Hansel & Gretel: Witch Hunters Review...sorta

If you can review a film after watching 15 minutes, 20 max.

What was wrong?  Gods know.....  It's not like it didn't have potential.  There's quirky bits and quasi anachronisms:  repeating crossbows, rifle bored revolvers centuries before the Napoleonic wars, a geeky fan boy making a comic of our heroes on parchment...  Played right, in the right hands, this would have been a fun, action packed, adventure/horror romp.  Instead it was a plodding...something.  Revenge film?   Medieval sorta super hero Avengers?

It opens with a variation of the story we're familiar with, the kids being dumped in the woods  by the apparently heartless dad.(It will not surprise me if this is a twist all la he did it to protect them or some such, if I'd had the fortitude to watch to the end), After surviving their encounter and dispatching the witch, we fast forward, with the help of nifty woodcut inspired animation, to the present where Hans and Gret are all grown up ass kicking witch killers.

Let's be clear to pagan folk, in exactly the way the move wasn't:  the witches aren't actually human.  Even though they all appear to be female, and for reasons never quite explained, want to kidnap/kill human children.  They aren't aliens.  They are evil faerie folk, which would have some legendary basis.   It doesn't appear the writers know what they are, or haven't told the audience in the first 15 minutes, not even when G and H are explaining things to the mayor(deputy mayor?) who hired them.  This is usually where the info dump comes.  So there's just this  random threat of nasty looking women(demons?), with magical powers who can't think of anything to do with them except kidnap/kill/eat kids.  Uh huh.     

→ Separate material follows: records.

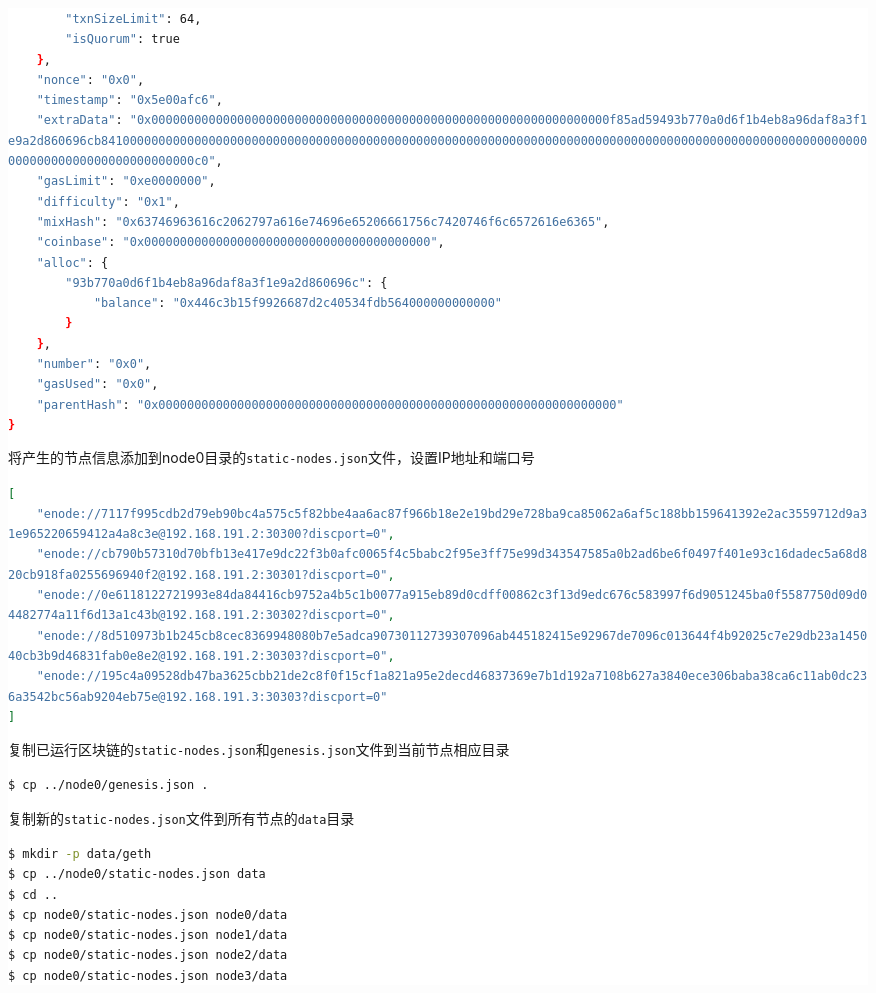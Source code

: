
 ```bash
        "txnSizeLimit": 64,
        "isQuorum": true
    },
    "nonce": "0x0",
    "timestamp": "0x5e00afc6",
    "extraData": "0x0000000000000000000000000000000000000000000000000000000000000000f85ad59493b770a0d6f1b4eb8a96daf8a3f1e9a2d860696cb8410000000000000000000000000000000000000000000000000000000000000000000000000000000000000000000000000000000000000000000000000000000000c0",
    "gasLimit": "0xe0000000",
    "difficulty": "0x1",
    "mixHash": "0x63746963616c2062797a616e74696e65206661756c7420746f6c6572616e6365",
    "coinbase": "0x0000000000000000000000000000000000000000",
    "alloc": {
        "93b770a0d6f1b4eb8a96daf8a3f1e9a2d860696c": {
            "balance": "0x446c3b15f9926687d2c40534fdb564000000000000"
        }
    },
    "number": "0x0",
    "gasUsed": "0x0",
    "parentHash": "0x0000000000000000000000000000000000000000000000000000000000000000"
}
```

将产生的节点信息添加到node0目录的`static-nodes.json`文件，设置IP地址和端口号

```json
[
	"enode://7117f995cdb2d79eb90bc4a575c5f82bbe4aa6ac87f966b18e2e19bd29e728ba9ca85062a6af5c188bb159641392e2ac3559712d9a31e965220659412a4a8c3e@192.168.191.2:30300?discport=0",
	"enode://cb790b57310d70bfb13e417e9dc22f3b0afc0065f4c5babc2f95e3ff75e99d343547585a0b2ad6be6f0497f401e93c16dadec5a68d820cb918fa0255696940f2@192.168.191.2:30301?discport=0",
	"enode://0e6118122721993e84da84416cb9752a4b5c1b0077a915eb89d0cdff00862c3f13d9edc676c583997f6d9051245ba0f5587750d09d04482774a11f6d13a1c43b@192.168.191.2:30302?discport=0",
	"enode://8d510973b1b245cb8cec8369948080b7e5adca90730112739307096ab445182415e92967de7096c013644f4b92025c7e29db23a145040cb3b9d46831fab0e8e2@192.168.191.2:30303?discport=0",
	"enode://195c4a09528db47ba3625cbb21de2c8f0f15cf1a821a95e2decd46837369e7b1d192a7108b627a3840ece306baba38ca6c11ab0dc236a3542bc56ab9204eb75e@192.168.191.3:30303?discport=0"
]
```

复制已运行区块链的`static-nodes.json`和`genesis.json`文件到当前节点相应目录

```bash
$ cp ../node0/genesis.json .
```

复制新的`static-nodes.json`文件到所有节点的`data`目录

```bash
$ mkdir -p data/geth
$ cp ../node0/static-nodes.json data
$ cd ..
$ cp node0/static-nodes.json node0/data
$ cp node0/static-nodes.json node1/data
$ cp node0/static-nodes.json node2/data
$ cp node0/static-nodes.json node3/data
```
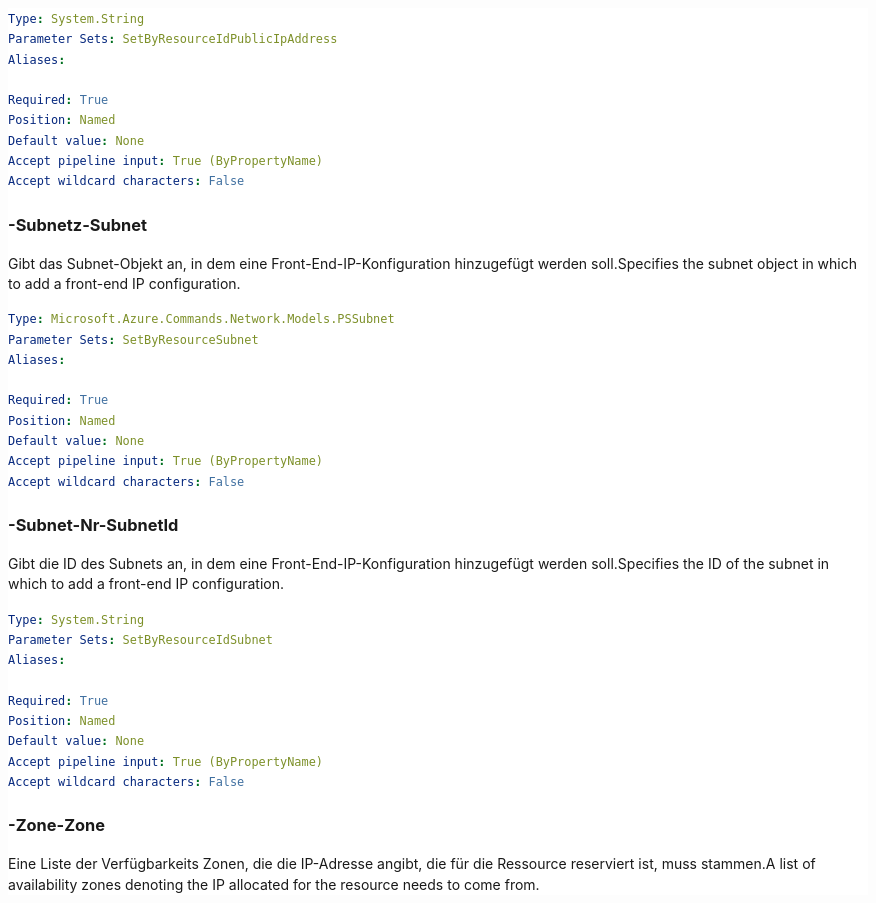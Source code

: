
 ```yaml
Type: System.String
Parameter Sets: SetByResourceIdPublicIpAddress
Aliases:

Required: True
Position: Named
Default value: None
Accept pipeline input: True (ByPropertyName)
Accept wildcard characters: False
```

### <span data-ttu-id="3f862-137">-Subnetz</span><span class="sxs-lookup"><span data-stu-id="3f862-137">-Subnet</span></span>
<span data-ttu-id="3f862-138">Gibt das Subnet-Objekt an, in dem eine Front-End-IP-Konfiguration hinzugefügt werden soll.</span><span class="sxs-lookup"><span data-stu-id="3f862-138">Specifies the subnet object in which to add a front-end IP configuration.</span></span>

```yaml
Type: Microsoft.Azure.Commands.Network.Models.PSSubnet
Parameter Sets: SetByResourceSubnet
Aliases:

Required: True
Position: Named
Default value: None
Accept pipeline input: True (ByPropertyName)
Accept wildcard characters: False
```

### <span data-ttu-id="3f862-139">-Subnet-Nr</span><span class="sxs-lookup"><span data-stu-id="3f862-139">-SubnetId</span></span>
<span data-ttu-id="3f862-140">Gibt die ID des Subnets an, in dem eine Front-End-IP-Konfiguration hinzugefügt werden soll.</span><span class="sxs-lookup"><span data-stu-id="3f862-140">Specifies the ID of the subnet in which to add a front-end IP configuration.</span></span>

```yaml
Type: System.String
Parameter Sets: SetByResourceIdSubnet
Aliases:

Required: True
Position: Named
Default value: None
Accept pipeline input: True (ByPropertyName)
Accept wildcard characters: False
```

### <span data-ttu-id="3f862-141">-Zone</span><span class="sxs-lookup"><span data-stu-id="3f862-141">-Zone</span></span>
<span data-ttu-id="3f862-142">Eine Liste der Verfügbarkeits Zonen, die die IP-Adresse angibt, die für die Ressource reserviert ist, muss stammen.</span><span class="sxs-lookup"><span data-stu-id="3f862-142">A list of availability zones denoting the IP allocated for the resource needs to come from.</span></span>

And they're all hideous.  The one woman G and H rescue from being mistaken for a witch and about to be executed by mob, is, of course, pretty.  Hmmm.  Not picking that one up....

I wasn't looking for the depth of the Lord of the Rings here.  A light engaging action film would have been fine.  But even shallow films need to emotionally connect with the audience.  Except for the misguided amateurs who got slaughtered, I wasn't connecting with anyone.   H?  Nothing wrong with him, just a bit wooden.  G? Nothing wrong with her; again just a bit wooden, though not as much as H.  That could have been fine if that was their public faces and we got a more intimate view of them in private:  how their anger at being abandoned affected them, their personal goals, etc.  Neither appear to have children, a bit odd given the time period, human nature and the lack of contraceptives. 
In fact that's probably the most glaring omission in a film whose plot is about these heroes who save kids from witches: where are the children?  Any children?  The tearful reunions of the rescued? In the crowd scenes?  

I watched the movie 5 minutes longer than I wanted to, trying to figure out why it was so bad.  And the answer is it has the emotional range of a turnip.   What they are fighting, how they are fighting is presented, maybe over presented.  What they are fighting for  isn't:  safe communities, a country and people they care for, the honor, gratitude, and yes, money, or the masses.  A couple of panoramic vistas of where they were:  tall alpine mountains of Grimm legend in the background would have done wonders for setting the tone and giving the experience depth even without changing the characters as written.

Alas.  Maybe they couldn't afford it.  All I wanted was a  light film to pass the time while I ate dinner.  I wasn't planning to write a review.   At least I didn't pay for it.